For many appraisers, questions about the effective period of a valuation opinion are fairly uncommon. A business enterprise valuation for traditional purposes (i.e., transactional, tax, divorce, litigation, among others) is typically dated as of a specific point in time and based on data that is reasonably available as of the date of the report. These opinions are generally not utilized for a period of time, but rather for a specific purpose such as the purchase of a business or the calculation of a tax liability.
The valuation of a specific financial arrangement within a professional service arrangement (“PSA”) requires the appraiser to assign a reasonable effective period to the opinion. This is due to two primary factors:
For example, consider a physician employment agreement with a two-year term through which a hospital pays a physician a rate for each work RVU performed. It is impractical to re-value the rate per work RVU each month when the compensation is calculated.
First, there is no set professional standard that places a specific time frame on the effective period of a compensation valuation. Ultimately, the duration of the effective period is the decision of the appraiser and therefore should be based on professional judgment. Appraisers should consider the specific facts and circumstances surrounding the assignment.

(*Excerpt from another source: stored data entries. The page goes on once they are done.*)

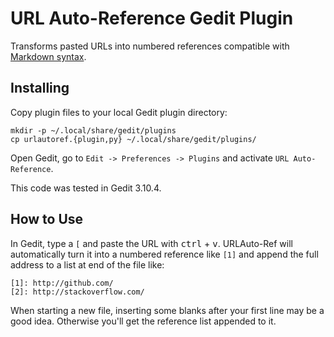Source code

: URL Auto-Reference Gedit Plugin
===============================


Transforms pasted URLs into numbered references compatible with [Markdown syntax][3].


## Installing

Copy plugin files to your local Gedit plugin directory:

    mkdir -p ~/.local/share/gedit/plugins
    cp urlautoref.{plugin,py} ~/.local/share/gedit/plugins/


Open Gedit, go to `Edit -> Preferences -> Plugins` and activate
`URL Auto-Reference`.

This code was tested in Gedit 3.10.4.


## How to Use

In Gedit, type a `[` and paste the URL with 
<kbd>ctrl</kbd> + <kbd>v</kbd>. URLAuto-Ref will automatically turn it into a numbered reference like `[1]` and append the full address to a list at end of the file like:

    [1]: http://github.com/
    [2]: http://stackoverflow.com/

When starting a new file, inserting some blanks after your first line may be a good idea. Otherwise you'll get the reference list appended to it.

[3]: http://daringfireball.net/projects/markdown/syntax#link

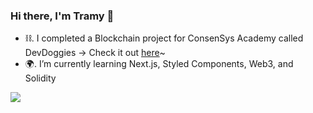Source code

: ### Hi there, I'm Tramy 👋

- ⛓. I completed a Blockchain project for ConsenSys Academy called DevDoggies -> Check it out [here](https://devdoggies.vercel.app)~
- 🌍. I’m currently learning Next.js, Styled Components, Web3, and Solidity


![](https://komarev.com/ghpvc/?username=tramynn&color=6d8592&label=profile+views)

<!--
**tramynn/tramynn** is a ✨ _special_ ✨ repository because its `README.md` (this file) appears on your GitHub profile.

Here are some ideas to get you started:

- 🔭 I’m currently working on ...
- 🌱 I’m currently learning ...
- 👯 I’m looking to collaborate on ...
- 🤔 I’m looking for help with ...
- 💬 Ask me about ...
- 📫 How to reach me: ...
- 😄 Pronouns: ...
- ⚡ Fun fact: ...
-->
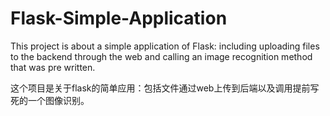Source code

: # Flask-Simple-Application

This project is about a simple application of Flask: including uploading files to the backend through the web and calling an image recognition method that was pre written.

这个项目是关于flask的简单应用：包括文件通过web上传到后端以及调用提前写死的一个图像识别。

Many appraisers will limit the effective period of their physician compensation valuation to one or two years. Although there is no “one-size-fits-all” answer, the following outlines several factors that should be considered by the appraiser:
The US government’s focus on improving the quality of healthcare while reducing total costs continues to cause changes in how and for what the market will pay physicians. Specifically, there has been and continues to be an ongoing shift in paying for quality over quantity. Assessing the role that market trends play in determining the value of physician compensation and predicting these trends are challenging.
For example, assume a seven-year compensation arrangement guaranteed a physician a fixed payment for quality improvement services. Three years into the agreement, quality payments were no longer occurring in the market. In this situation, the valuation opinion may no longer be reasonable or valid.
Data from objective, market compensation surveys plays a vital role in determining the value of physician services. These surveys typically are comprised of data that is at least one year old in the current edition of each survey. Utilizing this data as a proxy to predict physician compensation in the future may be challenging: new survey data may be materially different due to changes in healthcare environment and numerous other economic factors. Importantly, if major changes occur in in the underlying market survey data, the FMV compensation determined in previous years may no longer be at current FMV levels.
Cash collections play an integral role in the determination of FMV compensation for physician services (specifically clinical services). Reimbursement changes by government payors are often difficult to predict and will vary year over year. Additionally, commercial reimbursement levels will often mirror changes in government reimbursement (1) . The uncertainty with future reimbursement levels is a primary challenge with issuing a valuation opinion for more than one or two years.
In determining the FMV of physician clinical services, the payor mix of the patient population served by the physician is another important factor. Payor mix, similar to reimbursement, has a direct impact on the collections of a physician. Changes in local demographics, a hospital’s mission, or commercial reimbursement rates will all have a direct impact on the physician compensation valuation and are often challenging trends to predict.
When an appraiser performs a valuation opinion of a business enterprise, a projection of cash flows is often utilized as a basis for value. In determining the present value of these cash flows, a discount rate is used. If the cash flow projections are more risky (i.e., high growth levels, historical volatility, uncertainty in the industry on future reimbursements, etc.) a higher discount rate is utilized and vice versa. In determining the value of physician compensation (using generally accepted valuation methods), there is no discount rate or other convention that can be utilized to gauge and address the risk of future projections such as collection levels, work RVU levels, or service composition.
Although the aforementioned list is not exhaustive, material changes in one or more of these factors during the life of a physician compensation valuation could significantly reduce the integrity of the concluded value. Due to the challenges faced with predicting how these factors will change over time, many appraisers will limit the effective period of their compensation valuation to one or two years.
1 It is common for commercial contracts to be set based on Medicare reimbursement levels (i.e., set as a percentage of Medicare, etc.).